This week, I listed the top 5 JRPGs for the Xbox 360 according to critics. Fans were in disagreement over the list, pointing to Lost Odyssey’s omission (though I clearly felt it should have overtaken FFXIII), and other misses such as, the weirdly named, Infinite Undiscovery.
Unfortunately, Infinite Undiscovery fell through the cracks. It was poorly received at launch (68 Metacritic). However, the game fared better in my eyes, and I remember handing it an 85 score when I first played it.
Thus, the game makes a perfect subject for today’s Throwback Bit piece, as we remember this underrated (or average depending on whom you ask) Japanese Role-Playing game.
Infinite Undiscovery had a Dream Team Behind it
Developed by the same people who brought you Star Ocean (including famed music composer Motoi Sakuraba) Infinite Undiscovery had one of the best development teams within the JRPG genre behind it.
Given Tri-Ace’s knack for realtime action combat, I wasn’t surprised that this game continued that tradition, and it is my favorite (action based) way to battle in JRPGs these days, so I found much to like in that sense.
Given the pedigree of the team behind the game one would think Infinite Undiscovery would have fared better with critics, but there were certain issues with the game.
Star Ocean for Beginners
In someways, Infinite Undiscovery played like a watered down version of Star Ocean. Easier combat, and item creation system. It was a more linear experience, and there was much less to explore in its environments. Finally, Infinite Undiscovery, might be the shortest JRPG that I have played apart from the original Arc the Lad.
The game took me about 18 hours to finish, I kid you not. That’s less than half the amount of time that most JRPGs take to finish, even when rushing through the storylines. The game is short, because real-time decision making everywhere apparently “changes” some story outcomes, thus repeated plays are encouraged. That said, I felt more than satisfied with a single play-through, and I suspect most would (unless you have no other games to play in your bag log) as the “changes” do not seem to overly affect the main story outline.
For what its worth, I found IU a charming game, with some of the best cast members in an RPG from the era. Capell and Aya sold me the storyline, and it was a fun short ride, that didn’t overstay its welcome.
I had more fun with this game’s tale, than I did in the whole 52 hour venture that was Final Fantasy XIII. Sometimes, a short, and fun story is all that you need to brighten up your day, and IU provided that. The game’s length, did affect the development of the overly large cast, and it is one of the story’s weaknesses. But, Capell and Aya carried the day for me.
I Recommend a Play-Through
Because the game is short, and relatively easy, and cheap to find, there isn’t a good reason for me to not recommend this game.
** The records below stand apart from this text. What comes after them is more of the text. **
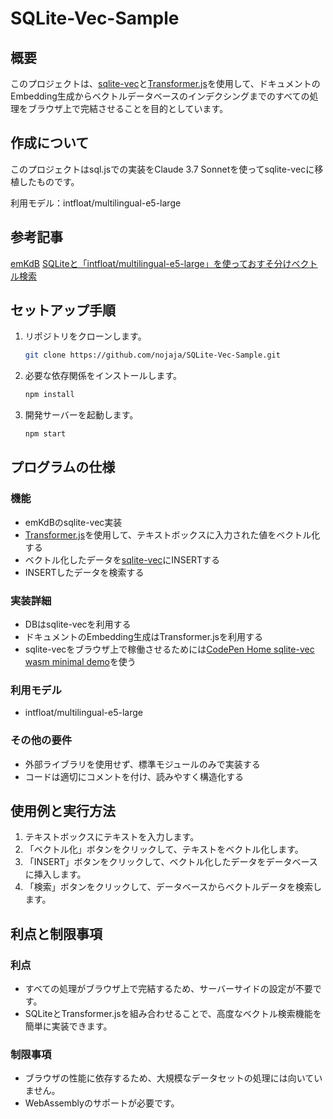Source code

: # SQLite-Vec-Sample

## 概要
このプロジェクトは、[sqlite-vec](https://github.com/asg017/sqlite-vec)と[Transformer.js](https://github.com/huggingface/transformers.js)を使用して、ドキュメントのEmbedding生成からベクトルデータベースのインデクシングまでのすべての処理をブラウザ上で完結させることを目的としています。

## 作成について
このプロジェクトはsql.jsでの実装をClaude 3.7 Sonnetを使ってsqlite-vecに移植したものです。

利用モデル：intfloat/multilingual-e5-large

## 参考記事
[emKdB](https://emkdb.raspi0124.dev/)
[SQLiteと「intfloat/multilingual-e5-large」を使っておすそ分けベクトル検索](https://qiita.com/kongo-jun/items/8e0f3dda9448d7a20d05)

## セットアップ手順
1. リポジトリをクローンします。
    ```sh
    git clone https://github.com/nojaja/SQLite-Vec-Sample.git
    ```
2. 必要な依存関係をインストールします。
    ```sh
    npm install
    ```
3. 開発サーバーを起動します。
    ```sh
    npm start
    ```

## プログラムの仕様

### 機能
- emKdBのsqlite-vec実装
- [Transformer.js](https://github.com/huggingface/transformers.js)を使用して、テキストボックスに入力された値をベクトル化する
- ベクトル化したデータを[sqlite-vec](https://github.com/asg017/sqlite-vec)にINSERTする
- INSERTしたデータを検索する

### 実装詳細
- DBはsqlite-vecを利用する
- ドキュメントのEmbedding生成はTransformer.jsを利用する
- sqlite-vecをブラウザ上で稼働させるためには[CodePen Home sqlite-vec wasm minimal demo](https://codepen.io/asg017_ucsd/pen/MWMpJNY)を使う

### 利用モデル
- intfloat/multilingual-e5-large

### その他の要件
- 外部ライブラリを使用せず、標準モジュールのみで実装する
- コードは適切にコメントを付け、読みやすく構造化する

## 使用例と実行方法
1. テキストボックスにテキストを入力します。
2. 「ベクトル化」ボタンをクリックして、テキストをベクトル化します。
3. 「INSERT」ボタンをクリックして、ベクトル化したデータをデータベースに挿入します。
4. 「検索」ボタンをクリックして、データベースからベクトルデータを検索します。

## 利点と制限事項
### 利点
- すべての処理がブラウザ上で完結するため、サーバーサイドの設定が不要です。
- SQLiteとTransformer.jsを組み合わせることで、高度なベクトル検索機能を簡単に実装できます。

### 制限事項
- ブラウザの性能に依存するため、大規模なデータセットの処理には向いていません。
- WebAssemblyのサポートが必要です。
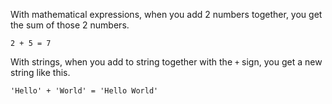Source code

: With mathematical expressions, when you add 2 numbers together, you get the sum of those 2 numbers.

```
2 + 5 = 7
```

With strings, when you add to string together with the `+` sign, you get a new string like this.

```
'Hello' + 'World' = 'Hello World'
```

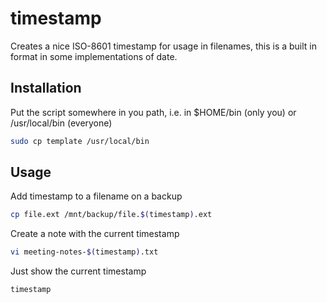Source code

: # timestamp

Creates a nice ISO-8601 timestamp for usage in filenames, this is a built in 
format in some implementations of date.

## Installation
Put the script somewhere in you path, i.e. in $HOME/bin (only you)
or /usr/local/bin (everyone)
```sh
sudo cp template /usr/local/bin
```

## Usage
Add timestamp to a filename on a backup
```sh
cp file.ext /mnt/backup/file.$(timestamp).ext
```

Create a note with the current timestamp
```sh
vi meeting-notes-$(timestamp).txt
```

Just show the current timestamp
```sh
timestamp
```

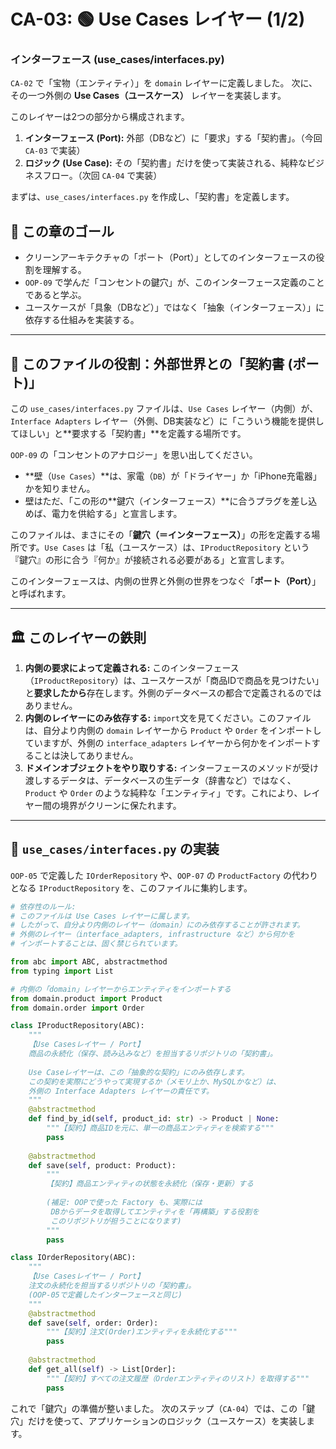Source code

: # CA-03: 🟢 Use Cases レイヤー (1/2)
### インターフェース (use\_cases/interfaces.py)

`CA-02` で「宝物（エンティティ）」を `domain` レイヤーに定義しました。
次に、その一つ外側の **Use Cases（ユースケース）** レイヤーを実装します。

このレイヤーは2つの部分から構成されます。

1.  **インターフェース (Port):** 外部（DBなど）に「要求」する「契約書」。（今回 `CA-03` で実装）
2.  **ロジック (Use Case):** その「契約書」だけを使って実装される、純粋なビジネスフロー。（次回 `CA-04` で実装）

まずは、`use_cases/interfaces.py` を作成し、「契約書」を定義します。

## 🎯 この章のゴール

  * クリーンアーキテクチャの「ポート（Port）」としてのインターフェースの役割を理解する。
  * `OOP-09` で学んだ「コンセントの鍵穴」が、このインターフェース定義のことであると学ぶ。
  * ユースケースが「具象（DBなど）」ではなく「抽象（インターフェース）」に依存する仕組みを実装する。

-----

## 🔌 このファイルの役割：外部世界との「契約書 (ポート)」

この `use_cases/interfaces.py` ファイルは、`Use Cases` レイヤー（内側）が、`Interface Adapters` レイヤー（外側、DB実装など）に「こういう機能を提供してほしい」と\*\*要求する「契約書」\*\*を定義する場所です。

`OOP-09` の「コンセントのアナロジー」を思い出してください。

  * \*\*壁（`Use Cases`）\*\*は、家電（`DB`）が「ドライヤー」か「iPhone充電器」かを知りません。
  * 壁はただ、「この形の\*\*鍵穴（インターフェース）\*\*に合うプラグを差し込めば、電力を供給する」と宣言します。

このファイルは、まさにその「**鍵穴（＝インターフェース）**」の形を定義する場所です。`Use Cases` は「私（ユースケース）は、`IProductRepository` という『鍵穴』の形に合う『何か』が接続される必要がある」と宣言します。

このインターフェースは、内側の世界と外側の世界をつなぐ「**ポート（Port）**」と呼ばれます。

-----

## 🏛️ このレイヤーの鉄則

1.  **内側の要求によって定義される:**
    このインターフェース（`IProductRepository`）は、ユースケースが「商品IDで商品を見つけたい」と**要求したから**存在します。外側のデータベースの都合で定義されるのではありません。
2.  **内側のレイヤーにのみ依存する:**
    `import`文を見てください。このファイルは、自分より内側の `domain` レイヤーから `Product` や `Order` をインポートしていますが、外側の `interface_adapters` レイヤーから何かをインポートすることは決してありません。
3.  **ドメインオブジェクトをやり取りする:**
    インターフェースのメソッドが受け渡しするデータは、データベースの生データ（辞書など）ではなく、`Product` や `Order` のような純粋な「エンティティ」です。これにより、レイヤー間の境界がクリーンに保たれます。

-----

## 📄 `use_cases/interfaces.py` の実装

`OOP-05` で定義した `IOrderRepository` や、`OOP-07` の `ProductFactory` の代わりとなる `IProductRepository` を、このファイルに集約します。

```python:use_cases/interfaces.py
# 依存性のルール:
# このファイルは Use Cases レイヤーに属します。
# したがって、自分より内側のレイヤー（domain）にのみ依存することが許されます。
# 外側のレイヤー（interface_adapters, infrastructure など）から何かを
# インポートすることは、固く禁じられています。

from abc import ABC, abstractmethod
from typing import List

# 内側の「domain」レイヤーからエンティティをインポートする
from domain.product import Product
from domain.order import Order

class IProductRepository(ABC):
    """
    【Use Casesレイヤー / Port】
    商品の永続化（保存、読み込みなど）を担当するリポジトリの「契約書」。
    
    Use Caseレイヤーは、この「抽象的な契約」にのみ依存します。
    この契約を実際にどうやって実現するか（メモリ上か、MySQLかなど）は、
    外側の Interface Adapters レイヤーの責任です。
    """
    @abstractmethod
    def find_by_id(self, product_id: str) -> Product | None:
        """【契約】商品IDを元に、単一の商品エンティティを検索する"""
        pass
    
    @abstractmethod
    def save(self, product: Product):
        """
        【契約】商品エンティティの状態を永続化（保存・更新）する
        
        (補足: OOPで使った Factory も、実際には
         DBからデータを取得してエンティティを「再構築」する役割を
         このリポジトリが担うことになります)
        """
        pass

class IOrderRepository(ABC):
    """
    【Use Casesレイヤー / Port】
    注文の永続化を担当するリポジトリの「契約書」。
    (OOP-05で定義したインターフェースと同じ)
    """
    @abstractmethod
    def save(self, order: Order):
        """【契約】注文(Order)エンティティを永続化する"""
        pass
    
    @abstractmethod
    def get_all(self) -> List[Order]:
        """【契約】すべての注文履歴（Orderエンティティのリスト）を取得する"""
        pass

```

これで「鍵穴」の準備が整いました。
次のステップ（`CA-04`）では、この「鍵穴」だけを使って、アプリケーションのロジック（ユースケース）を実装します。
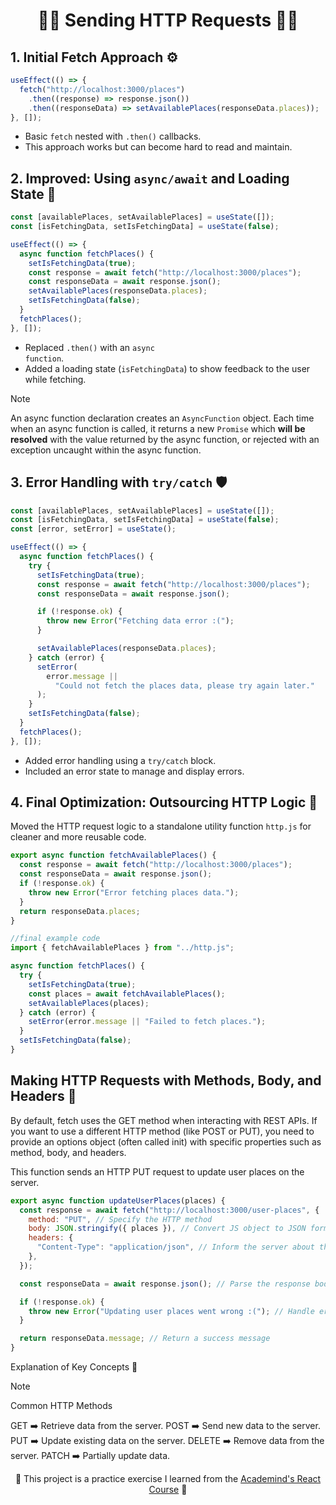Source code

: <h1 align="center">🧙‍♂️ Sending HTTP Requests 🧙‍♂️</h1>

## 1. Initial Fetch Approach ⚙️
```javascript
useEffect(() => {
  fetch("http://localhost:3000/places")
    .then((response) => response.json())
    .then((responseData) => setAvailablePlaces(responseData.places));
}, []);
```
- Basic <code>fetch</code> nested with <code>.then()</code> callbacks.
- This approach works but can become hard to read and maintain.

## 2. Improved: Using <code>async/await</code> and Loading State 🚀
```javascript
const [availablePlaces, setAvailablePlaces] = useState([]);
const [isFetchingData, setIsFetchingData] = useState(false);

useEffect(() => {
  async function fetchPlaces() {
    setIsFetchingData(true);
    const response = await fetch("http://localhost:3000/places");
    const responseData = await response.json();
    setAvailablePlaces(responseData.places);
    setIsFetchingData(false);
  }
  fetchPlaces();
}, []);

```
- Replaced <code>.then()</code> with an <code>async function</code>.
- Added a loading state (<code>isFetchingData</code>) to show feedback to the user while fetching.

> [!NOTE]
> An async function declaration creates an <code>AsyncFunction</code> object.
> Each time when an async function is called, it returns a new <code>Promise</code> which <strong>will be resolved</strong> with the value returned by the async function, or rejected with an exception uncaught within the async function.

## 3. Error Handling with <code>try/catch</code> 🛡️
```javascript
const [availablePlaces, setAvailablePlaces] = useState([]);
const [isFetchingData, setIsFetchingData] = useState(false);
const [error, setError] = useState();

useEffect(() => {
  async function fetchPlaces() {
    try {
      setIsFetchingData(true);
      const response = await fetch("http://localhost:3000/places");
      const responseData = await response.json();

      if (!response.ok) {
        throw new Error("Fetching data error :(");
      }

      setAvailablePlaces(responseData.places);
    } catch (error) {
      setError(
        error.message ||
          "Could not fetch the places data, please try again later."
      );
    }
    setIsFetchingData(false);
  }
  fetchPlaces();
}, []);

```
- Added error handling using a <code>try/catch</code> block.
- Included an error state to manage and display errors.

## 4. Final Optimization: Outsourcing HTTP Logic 🧰
Moved the HTTP request logic to a standalone utility function <code>http.js</code> for cleaner and more reusable code.
```javascript
export async function fetchAvailablePlaces() {
  const response = await fetch("http://localhost:3000/places");
  const responseData = await response.json();
  if (!response.ok) {
    throw new Error("Error fetching places data.");
  }
  return responseData.places;
}

//final example code
import { fetchAvailablePlaces } from "../http.js";

async function fetchPlaces() {
  try {
    setIsFetchingData(true);
    const places = await fetchAvailablePlaces();
    setAvailablePlaces(places);
  } catch (error) {
    setError(error.message || "Failed to fetch places.");
  }
  setIsFetchingData(false);
}
```

## Making HTTP Requests with Methods, Body, and Headers 🚀
By default, fetch uses the GET method when interacting with REST APIs. If you want to use a different HTTP method (like POST or PUT), you need to provide an options object (often called init) with specific properties such as method, body, and headers.

This function sends an HTTP PUT request to update user places on the server.
```javascript
export async function updateUserPlaces(places) {
  const response = await fetch("http://localhost:3000/user-places", {
    method: "PUT", // Specify the HTTP method
    body: JSON.stringify({ places }), // Convert JS object to JSON format
    headers: {
      "Content-Type": "application/json", // Inform the server about the data type
    },
  });

  const responseData = await response.json(); // Parse the response body as JSON

  if (!response.ok) {
    throw new Error("Updating user places went wrong :("); // Handle errors
  }

  return responseData.message; // Return a success message
}
```

Explanation of Key Concepts 🧰
> [!NOTE]
> Common HTTP Methods
> 
> GET ➡️ Retrieve data from the server. POST ➡️ Send new data to the server. PUT ➡️ Update existing data on the server. DELETE ➡️ Remove data from the server. PATCH ➡️ Partially update data.



<p align="center">🐸 This project is a practice exercise I learned from the <a href='https://www.udemy.com/course/react-the-complete-guide-incl-redux/?couponCode=ST7MT110524'>Academind's React Course</a> 🐸</p>
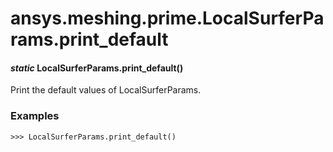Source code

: # ansys.meshing.prime.LocalSurferParams.print_default

#### *static* LocalSurferParams.print_default()

Print the default values of LocalSurferParams.

### Examples

```pycon
>>> LocalSurferParams.print_default()
```

<!-- !! processed by numpydoc !! -->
Even visually, I feel that Infinite Undiscovery has aged relatively well.
Even if you end up finding the game to be average JRPG fare, its short run time will make it an easy bearable play.
The big question for some might be, “Where do you place Infinite Undiscovery in your own personal Top Xbox JRPG list?” First of all, I would remove FFXIII out of the list which opens a spot for Lost Odyssey to come in.
I can’t remove either of the Dark Soul entries, because those games are excellent, even though I realize that they are not everyone’s cup of tea (because of their difficulty and combat intensive nature). However, I would place IU somewhere in my top then for the system, I did have a blast with the game, and in someways I found it superior to Star Ocean: The Last Hope (which I see as the clear beginning of Star Ocean’s decline as a franchise).